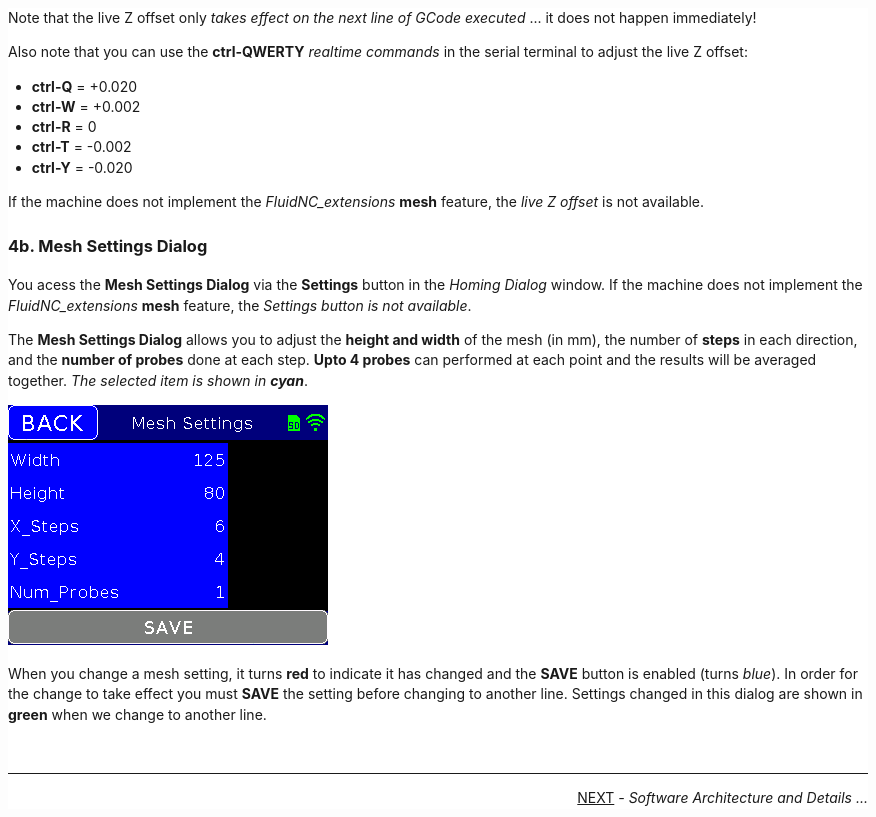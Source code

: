 Note that the live Z offset only *takes effect on the
next line of GCode executed* ... it does not happen
immediately!

Also note that you can use the **ctrl-QWERTY**
*realtime commands*
in the serial terminal to adjust the live Z offset:

- **ctrl-Q** = +0.020
- **ctrl-W** = +0.002
- **ctrl-R** = 0
- **ctrl-T** = -0.002
- **ctrl-Y** = -0.020

If the machine does not implement the *FluidNC_extensions*
**mesh** feature, the *live Z offset* is not available.


### 4b. Mesh Settings Dialog

You acess the **Mesh Settings Dialog** via the **Settings**
button in the *Homing Dialog* window.
If the machine does not implement the *FluidNC_extensions*
**mesh** feature, the *Settings button is not available*.

The **Mesh Settings Dialog** allows you to adjust the
**height and width** of the mesh (in mm), the number
of **steps** in each direction, and the **number of
probes** done at each step.   **Upto 4 probes** can
performed at each point and the results will be averaged
together.  *The selected item is shown in **cyan***.


![mesh_settings.gif](images/mesh_settings.gif)

When you change a mesh setting, it turns **red** to indicate
it has changed and the **SAVE** button is enabled (turns *blue*).
In order for the change to take effect you must **SAVE** the setting
before changing to another line.  Settings changed in this
dialog are shown in **green** when we change to another line.




<br>
<hr>
<div style="text-align: right">
<a href='software.md'>NEXT</a><i> - Software Architecture and Details ...</i>
</div>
======
:: YOUR INSTRUCTIONS ::
Would you please return all lines of the data that include the word "button"?

:: RESPONSE TO THE EXERCISE ::
button in the *Homing Dialog* window.
**mesh** feature, the *Settings button is not available*.
it has changed and the **SAVE** button is enabled (turns *blue*).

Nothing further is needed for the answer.